(Beginning of EXTRACTED DATA)
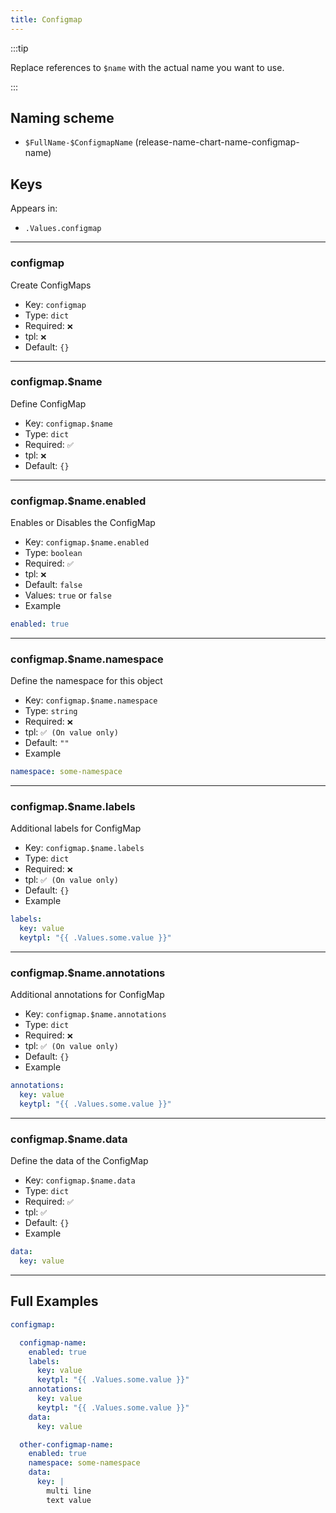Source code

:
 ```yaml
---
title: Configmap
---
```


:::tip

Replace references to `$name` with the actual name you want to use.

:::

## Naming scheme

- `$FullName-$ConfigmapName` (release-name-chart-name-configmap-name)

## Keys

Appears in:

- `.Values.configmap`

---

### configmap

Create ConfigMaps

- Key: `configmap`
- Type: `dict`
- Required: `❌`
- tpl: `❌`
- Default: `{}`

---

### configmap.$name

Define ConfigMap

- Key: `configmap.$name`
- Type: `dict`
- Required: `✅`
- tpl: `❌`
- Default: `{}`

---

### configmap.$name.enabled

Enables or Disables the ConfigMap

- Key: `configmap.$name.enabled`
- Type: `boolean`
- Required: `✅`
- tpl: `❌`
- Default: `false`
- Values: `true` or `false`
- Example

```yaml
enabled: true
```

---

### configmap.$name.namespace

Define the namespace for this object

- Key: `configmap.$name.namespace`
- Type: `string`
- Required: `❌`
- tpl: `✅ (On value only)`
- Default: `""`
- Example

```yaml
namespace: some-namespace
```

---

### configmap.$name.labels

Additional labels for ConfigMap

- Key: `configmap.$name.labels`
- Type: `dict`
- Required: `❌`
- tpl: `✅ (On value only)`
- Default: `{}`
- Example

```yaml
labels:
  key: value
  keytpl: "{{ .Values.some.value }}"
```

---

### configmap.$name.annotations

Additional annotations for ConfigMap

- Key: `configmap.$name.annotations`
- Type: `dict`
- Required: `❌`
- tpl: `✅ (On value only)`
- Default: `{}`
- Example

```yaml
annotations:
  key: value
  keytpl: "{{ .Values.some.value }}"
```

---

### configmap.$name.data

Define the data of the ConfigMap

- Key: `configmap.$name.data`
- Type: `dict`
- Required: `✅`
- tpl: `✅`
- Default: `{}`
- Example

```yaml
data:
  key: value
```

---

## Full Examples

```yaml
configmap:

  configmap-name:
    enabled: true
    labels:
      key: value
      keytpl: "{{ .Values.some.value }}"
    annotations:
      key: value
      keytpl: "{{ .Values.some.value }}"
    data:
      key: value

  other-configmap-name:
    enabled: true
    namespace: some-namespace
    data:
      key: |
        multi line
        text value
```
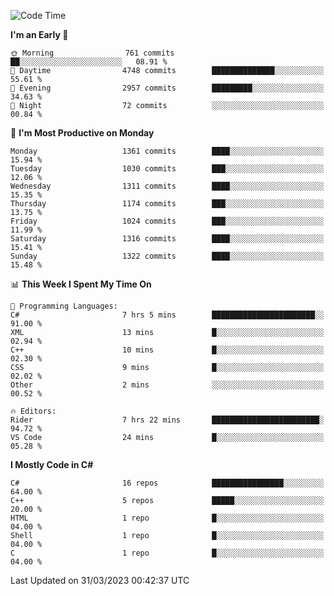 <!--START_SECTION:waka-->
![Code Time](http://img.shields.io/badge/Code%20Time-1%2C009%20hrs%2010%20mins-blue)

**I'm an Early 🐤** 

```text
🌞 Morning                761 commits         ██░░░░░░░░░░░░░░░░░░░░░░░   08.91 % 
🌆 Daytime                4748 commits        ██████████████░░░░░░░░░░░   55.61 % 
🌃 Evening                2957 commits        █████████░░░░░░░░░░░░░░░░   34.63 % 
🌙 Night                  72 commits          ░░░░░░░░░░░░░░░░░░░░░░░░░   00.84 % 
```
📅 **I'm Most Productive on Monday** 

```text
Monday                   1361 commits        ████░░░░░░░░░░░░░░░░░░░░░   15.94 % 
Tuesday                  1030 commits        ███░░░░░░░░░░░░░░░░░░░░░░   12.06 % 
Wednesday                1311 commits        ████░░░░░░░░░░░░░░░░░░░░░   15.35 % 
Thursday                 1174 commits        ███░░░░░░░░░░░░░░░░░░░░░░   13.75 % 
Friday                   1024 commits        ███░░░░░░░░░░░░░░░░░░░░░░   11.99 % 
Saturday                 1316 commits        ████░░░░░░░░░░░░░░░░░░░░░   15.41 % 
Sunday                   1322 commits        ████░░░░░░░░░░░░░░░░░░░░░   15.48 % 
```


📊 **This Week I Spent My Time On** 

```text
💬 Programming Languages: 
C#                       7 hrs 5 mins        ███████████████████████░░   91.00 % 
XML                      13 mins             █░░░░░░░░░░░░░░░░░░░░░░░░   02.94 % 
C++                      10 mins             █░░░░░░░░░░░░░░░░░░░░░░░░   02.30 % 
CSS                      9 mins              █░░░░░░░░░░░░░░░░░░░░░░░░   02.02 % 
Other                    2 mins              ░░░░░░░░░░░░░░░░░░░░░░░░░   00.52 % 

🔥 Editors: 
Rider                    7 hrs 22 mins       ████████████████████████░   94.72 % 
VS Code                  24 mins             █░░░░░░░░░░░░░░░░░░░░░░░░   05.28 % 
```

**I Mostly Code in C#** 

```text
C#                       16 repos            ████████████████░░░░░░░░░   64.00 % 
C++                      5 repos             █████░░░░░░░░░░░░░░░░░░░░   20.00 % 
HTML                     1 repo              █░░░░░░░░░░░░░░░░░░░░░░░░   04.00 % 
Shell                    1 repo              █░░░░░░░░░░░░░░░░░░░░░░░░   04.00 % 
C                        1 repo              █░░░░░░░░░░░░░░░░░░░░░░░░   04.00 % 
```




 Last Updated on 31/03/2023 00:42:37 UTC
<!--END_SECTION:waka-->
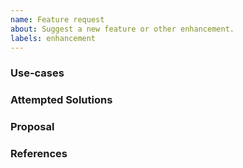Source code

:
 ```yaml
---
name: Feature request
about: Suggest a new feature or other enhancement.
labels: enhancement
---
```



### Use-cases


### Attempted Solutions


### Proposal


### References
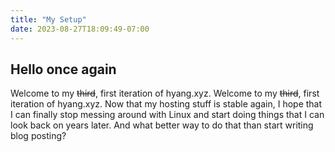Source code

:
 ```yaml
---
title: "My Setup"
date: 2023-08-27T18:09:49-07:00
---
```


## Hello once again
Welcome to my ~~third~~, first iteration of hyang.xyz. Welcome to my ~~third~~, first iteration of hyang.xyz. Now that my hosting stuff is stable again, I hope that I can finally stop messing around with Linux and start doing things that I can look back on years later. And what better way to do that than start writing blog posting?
(End of EXTRACTED DATA)
(Beginning of EXTRACTED DATA)
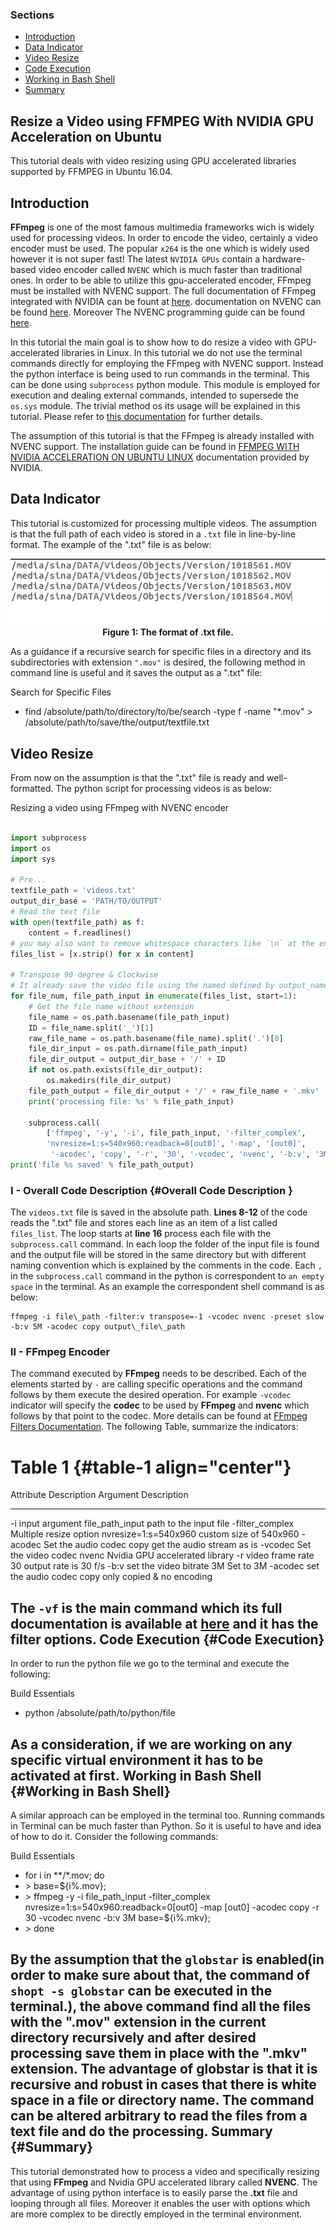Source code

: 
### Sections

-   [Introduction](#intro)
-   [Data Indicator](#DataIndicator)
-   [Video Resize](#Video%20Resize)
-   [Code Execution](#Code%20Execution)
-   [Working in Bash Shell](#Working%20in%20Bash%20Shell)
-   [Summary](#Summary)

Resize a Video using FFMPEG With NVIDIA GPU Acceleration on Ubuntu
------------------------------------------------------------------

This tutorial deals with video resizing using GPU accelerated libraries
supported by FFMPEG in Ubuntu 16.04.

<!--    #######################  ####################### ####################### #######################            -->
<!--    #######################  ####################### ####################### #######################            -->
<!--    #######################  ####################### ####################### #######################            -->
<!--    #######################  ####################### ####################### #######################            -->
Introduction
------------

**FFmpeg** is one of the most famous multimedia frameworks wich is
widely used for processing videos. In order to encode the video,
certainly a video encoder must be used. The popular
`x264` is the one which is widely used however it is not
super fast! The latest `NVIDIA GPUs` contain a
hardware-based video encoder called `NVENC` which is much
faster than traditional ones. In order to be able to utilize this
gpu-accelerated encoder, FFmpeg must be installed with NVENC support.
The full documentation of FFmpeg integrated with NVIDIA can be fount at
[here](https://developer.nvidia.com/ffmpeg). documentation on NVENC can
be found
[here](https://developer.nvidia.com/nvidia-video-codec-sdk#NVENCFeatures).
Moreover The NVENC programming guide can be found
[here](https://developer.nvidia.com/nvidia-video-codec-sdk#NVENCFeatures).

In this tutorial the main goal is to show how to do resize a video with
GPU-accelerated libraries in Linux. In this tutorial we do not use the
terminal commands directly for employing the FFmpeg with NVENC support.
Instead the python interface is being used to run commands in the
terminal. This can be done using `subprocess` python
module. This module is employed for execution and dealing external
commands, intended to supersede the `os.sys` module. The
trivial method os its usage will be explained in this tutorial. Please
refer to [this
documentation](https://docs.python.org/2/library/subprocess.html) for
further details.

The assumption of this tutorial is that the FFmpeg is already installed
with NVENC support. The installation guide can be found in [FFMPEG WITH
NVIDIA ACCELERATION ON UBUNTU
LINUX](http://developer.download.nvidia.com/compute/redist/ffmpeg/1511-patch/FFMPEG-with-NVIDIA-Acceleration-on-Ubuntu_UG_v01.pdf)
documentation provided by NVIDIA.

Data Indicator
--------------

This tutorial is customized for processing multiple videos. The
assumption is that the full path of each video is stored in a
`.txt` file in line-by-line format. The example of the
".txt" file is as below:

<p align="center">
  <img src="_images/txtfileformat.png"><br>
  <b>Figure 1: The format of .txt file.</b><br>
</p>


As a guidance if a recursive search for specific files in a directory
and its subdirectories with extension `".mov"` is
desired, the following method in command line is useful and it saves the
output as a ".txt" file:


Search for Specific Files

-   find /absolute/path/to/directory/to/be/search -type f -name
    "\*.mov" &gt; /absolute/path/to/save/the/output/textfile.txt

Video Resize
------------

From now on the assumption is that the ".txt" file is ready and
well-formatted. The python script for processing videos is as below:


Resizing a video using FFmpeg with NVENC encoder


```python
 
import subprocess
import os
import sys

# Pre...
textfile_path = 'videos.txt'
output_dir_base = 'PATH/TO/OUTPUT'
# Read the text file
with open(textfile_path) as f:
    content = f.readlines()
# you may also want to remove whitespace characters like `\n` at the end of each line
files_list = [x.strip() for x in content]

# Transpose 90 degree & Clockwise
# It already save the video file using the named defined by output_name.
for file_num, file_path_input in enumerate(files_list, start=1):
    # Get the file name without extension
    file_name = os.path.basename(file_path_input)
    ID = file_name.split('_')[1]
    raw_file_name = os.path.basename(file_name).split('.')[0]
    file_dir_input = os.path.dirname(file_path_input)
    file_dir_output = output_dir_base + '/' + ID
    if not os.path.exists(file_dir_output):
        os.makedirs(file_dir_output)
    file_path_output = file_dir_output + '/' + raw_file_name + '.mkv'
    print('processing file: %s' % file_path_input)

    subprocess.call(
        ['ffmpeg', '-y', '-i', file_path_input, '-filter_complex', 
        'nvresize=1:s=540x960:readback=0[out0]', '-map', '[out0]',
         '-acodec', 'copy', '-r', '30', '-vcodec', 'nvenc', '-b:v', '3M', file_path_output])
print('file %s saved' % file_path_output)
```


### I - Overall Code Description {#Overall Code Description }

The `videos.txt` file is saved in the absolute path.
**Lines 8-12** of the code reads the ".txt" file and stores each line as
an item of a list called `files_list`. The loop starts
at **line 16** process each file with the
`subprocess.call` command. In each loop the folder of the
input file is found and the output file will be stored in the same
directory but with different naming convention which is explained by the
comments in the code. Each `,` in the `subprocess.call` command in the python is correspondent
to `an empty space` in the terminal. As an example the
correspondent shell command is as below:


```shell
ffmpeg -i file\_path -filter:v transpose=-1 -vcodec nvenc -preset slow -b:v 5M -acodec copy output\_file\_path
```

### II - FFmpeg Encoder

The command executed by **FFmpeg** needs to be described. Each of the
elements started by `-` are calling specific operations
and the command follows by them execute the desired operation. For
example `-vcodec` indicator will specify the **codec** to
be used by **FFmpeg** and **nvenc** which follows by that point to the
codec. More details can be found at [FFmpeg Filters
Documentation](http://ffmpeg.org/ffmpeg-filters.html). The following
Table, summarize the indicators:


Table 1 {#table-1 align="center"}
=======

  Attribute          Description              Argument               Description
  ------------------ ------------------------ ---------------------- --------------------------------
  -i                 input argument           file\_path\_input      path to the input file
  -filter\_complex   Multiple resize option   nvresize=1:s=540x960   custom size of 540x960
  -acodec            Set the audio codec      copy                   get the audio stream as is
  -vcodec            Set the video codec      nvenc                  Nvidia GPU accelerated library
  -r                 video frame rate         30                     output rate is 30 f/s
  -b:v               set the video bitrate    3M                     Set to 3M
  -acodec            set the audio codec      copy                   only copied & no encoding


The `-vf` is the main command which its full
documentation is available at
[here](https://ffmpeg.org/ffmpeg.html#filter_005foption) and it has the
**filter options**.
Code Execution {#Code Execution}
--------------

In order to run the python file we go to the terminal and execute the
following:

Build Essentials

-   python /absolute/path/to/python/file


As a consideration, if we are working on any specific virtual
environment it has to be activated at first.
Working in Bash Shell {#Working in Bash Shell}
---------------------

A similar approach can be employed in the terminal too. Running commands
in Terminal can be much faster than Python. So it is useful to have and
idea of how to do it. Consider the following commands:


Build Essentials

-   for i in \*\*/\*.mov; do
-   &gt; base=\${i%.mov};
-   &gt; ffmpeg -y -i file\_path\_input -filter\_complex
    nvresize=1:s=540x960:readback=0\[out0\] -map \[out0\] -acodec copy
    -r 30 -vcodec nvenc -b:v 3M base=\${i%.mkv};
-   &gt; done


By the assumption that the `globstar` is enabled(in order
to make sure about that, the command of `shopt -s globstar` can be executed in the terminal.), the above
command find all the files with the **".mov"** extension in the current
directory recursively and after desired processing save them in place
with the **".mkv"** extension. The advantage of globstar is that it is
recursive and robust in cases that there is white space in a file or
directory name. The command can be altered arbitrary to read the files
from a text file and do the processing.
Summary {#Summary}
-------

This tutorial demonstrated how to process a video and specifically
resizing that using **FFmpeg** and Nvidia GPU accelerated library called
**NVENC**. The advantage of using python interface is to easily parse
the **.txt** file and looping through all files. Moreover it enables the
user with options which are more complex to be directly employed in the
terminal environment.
(End of EXTRACTED DATA)
(Beginning of EXTRACTED DATA)
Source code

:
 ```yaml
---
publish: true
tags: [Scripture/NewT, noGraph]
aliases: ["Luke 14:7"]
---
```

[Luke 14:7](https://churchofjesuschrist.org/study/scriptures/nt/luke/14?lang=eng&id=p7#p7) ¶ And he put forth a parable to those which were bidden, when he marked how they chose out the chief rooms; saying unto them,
(End of EXTRACTED DATA)
WORK INSTRUCTION ::
Check each line of the listing for "absolute", and copy the ones that hold it.

RESPONSE FOR THIS EXERCISE ::
-   find /absolute/path/to/directory/to/be/search -type f -name
    "\*.mov" &gt; /absolute/path/to/save/the/output/textfile.txt
The `videos.txt` file is saved in the absolute path.
-   python /absolute/path/to/python/file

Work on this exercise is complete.